Я тут же забыла о странном предостережении Пепе – в тот день у меня и без того хватало забот. Но мне запомнились его слова о пище и рассказы о семье и разных блюдах из детства. При мысли об аппетитном запахе, исходящем от кастрюли на плите, внутри рождалось какое-то щемящее чувство, будто я упустила в жизни что-то важное. На разговоры о катастрофе я внимания не обратила – наверное, мне просто не хотелось об этом думать.
* * *
Два дня спустя синьор Ланца вернулся с работы раньше обычного. Он был явно не в духе – метался по вилле, громко хлопал дверями и звал Бетти.
– Да где же она наконец? – взревел Марио при виде меня. Лицо у него раскраснелось, на лбу выступил пот. – Где моя жена, черт побери?
– Синьора отдыхает. У нее болит голова, – робко ответила я.
Выходя из комнаты, Марио покачнулся и с такой силой ухватился за спинку стула, что костяшки пальцев побелели. Он и раньше, бывало, пропускал стаканчик-другой виски, чтобы снять напряжение после тяжелого дня. От выпитого голос Марио становился громче, а смех раскатистей, но в таком состоянии я видела его впервые. Желая выяснить, что стряслось, я на цыпочках последовала за ним.
Марио оставил дверь спальни приоткрытой, и я без труда слышала их разговор. Я замерла на месте, подавшись вперед и ловя каждое слово.

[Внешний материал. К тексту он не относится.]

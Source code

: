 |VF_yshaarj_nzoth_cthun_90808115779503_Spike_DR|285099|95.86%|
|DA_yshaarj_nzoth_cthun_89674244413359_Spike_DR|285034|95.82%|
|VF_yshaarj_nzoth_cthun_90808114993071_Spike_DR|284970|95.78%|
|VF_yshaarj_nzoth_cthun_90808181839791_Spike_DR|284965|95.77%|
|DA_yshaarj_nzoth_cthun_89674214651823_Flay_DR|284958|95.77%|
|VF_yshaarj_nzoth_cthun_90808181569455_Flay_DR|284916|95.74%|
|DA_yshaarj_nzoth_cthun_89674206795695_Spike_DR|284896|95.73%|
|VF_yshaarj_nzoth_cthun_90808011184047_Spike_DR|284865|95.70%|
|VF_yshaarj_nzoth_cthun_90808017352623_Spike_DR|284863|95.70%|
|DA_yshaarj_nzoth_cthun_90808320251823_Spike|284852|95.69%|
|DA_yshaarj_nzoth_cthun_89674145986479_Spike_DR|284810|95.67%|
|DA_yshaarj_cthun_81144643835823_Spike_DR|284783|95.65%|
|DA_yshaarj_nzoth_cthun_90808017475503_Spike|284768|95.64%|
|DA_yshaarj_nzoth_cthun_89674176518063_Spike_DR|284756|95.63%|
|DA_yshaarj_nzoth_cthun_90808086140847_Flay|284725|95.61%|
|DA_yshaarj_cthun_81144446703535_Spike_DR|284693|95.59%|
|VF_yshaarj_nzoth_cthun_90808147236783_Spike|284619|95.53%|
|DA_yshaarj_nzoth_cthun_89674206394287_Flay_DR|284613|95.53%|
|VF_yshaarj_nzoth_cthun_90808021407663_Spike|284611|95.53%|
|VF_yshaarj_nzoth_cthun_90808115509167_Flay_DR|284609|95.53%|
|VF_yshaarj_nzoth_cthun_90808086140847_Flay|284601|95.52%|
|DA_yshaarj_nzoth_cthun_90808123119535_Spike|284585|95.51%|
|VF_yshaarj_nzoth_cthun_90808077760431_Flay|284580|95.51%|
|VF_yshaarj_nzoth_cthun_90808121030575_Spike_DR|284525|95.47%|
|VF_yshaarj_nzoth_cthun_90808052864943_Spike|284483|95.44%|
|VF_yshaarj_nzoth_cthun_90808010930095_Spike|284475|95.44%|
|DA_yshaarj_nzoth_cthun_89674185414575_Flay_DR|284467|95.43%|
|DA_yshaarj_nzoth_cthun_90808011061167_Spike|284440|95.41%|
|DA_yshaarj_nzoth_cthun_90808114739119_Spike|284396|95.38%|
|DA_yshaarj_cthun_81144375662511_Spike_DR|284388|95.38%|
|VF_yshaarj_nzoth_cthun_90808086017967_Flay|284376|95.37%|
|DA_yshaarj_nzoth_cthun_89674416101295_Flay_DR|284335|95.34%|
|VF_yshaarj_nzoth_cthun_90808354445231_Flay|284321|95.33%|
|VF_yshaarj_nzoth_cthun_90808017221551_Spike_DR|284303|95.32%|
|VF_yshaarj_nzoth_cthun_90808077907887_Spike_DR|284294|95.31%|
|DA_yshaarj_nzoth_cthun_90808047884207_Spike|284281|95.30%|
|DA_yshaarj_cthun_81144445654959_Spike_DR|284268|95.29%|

– Эти гады отменили съемки. Говорят, я слишком пьян, чтобы работать.
– Что? Кто говорит? – ошарашенно спросила Бетти, не успев еще толком опомниться со сна.
– Ну, этот идиот Ломбардо, например.
– Президент студии? – С Бетти сразу слетел весь сон. – Он ведь прислал тебе телеграмму, писал, что это будет величайший фильм с Марио Ланца, что для него большая честь работать с тобой! Как же так?
– А вот так. Он передумал. Еще и грозит подать на меня в суд за то, что я сорвал съемки его треклятой картины.
– Подать в суд?
– Ну, выпиваю я немного вина между дублями. А как иначе продержаться целый день?
– Значит, не надо было торчать у них на глазах! – Бетти повысила голос. – Почему ты не прятал выпивку?
– Да прятал я – переливал в бутылку из-под кока-колы. Все равно узнали. Кто-то настучал.
– Все из-за твоего пьянства! – кричала Бетти. – Все наши беды!
Она разразилась целым потоком брани – ничего подобного я в жизни не слышала. Раздался звук бьющегося стекла – какой-то предмет швырнули через всю комнату, а вслед ему еще один.
– Ты меня не любишь! – кричала Бетти. – Тебе на нас плевать! Как ты мог? Ты же все испортил!
– Я тут ни при чем! Это все Ломбардо!
– Что нам теперь делать? – рыдала она. – Пронюхают газетчики, люди узнают – и тут, и в Америке… это какой-то кошмар…
– Они все против меня, – хрипло произнес Марио. – Обычная история. Плетут интриги, строят козни. Может, Аллазио донесла, а может, и сам Роуланд.
– Ты должен заставить их передумать. Марио, ты должен!
– Чего ты от меня хочешь? Молить, чтобы меня взяли назад?
– Да… не знаю… ну, если сам не в силах, позвони Алу Тайтельбауму. Пусть с ними поговорит. Он ведь твой менеджер, в конце концов.
Марио ответил так тихо, что я не разобрала слов, даже приникнув к двери.
– Действительно, почему бы не выпить еще? – злобно ответила Бетти. – Да напейся хоть до смерти, только уйди с глаз моих!
Услышав звук шагов, я поспешно ретировалась и, юркнув в другую комнату, наблюдала, как Марио нетвердой походкой выходит из спальни Бетти, ослабляя галстук, и отправляется на поиски бутылки «Шивас Ригал». Не к такому Марио Ланца я привыкла, и столь резкая перемена меня потрясла. Его злость, жалость к себе, пьяный вид, крики Бетти – все это было неожиданно и мерзко. А если съемки действительно отменили, значит, неизвестно, какое будущее всех нас ждет.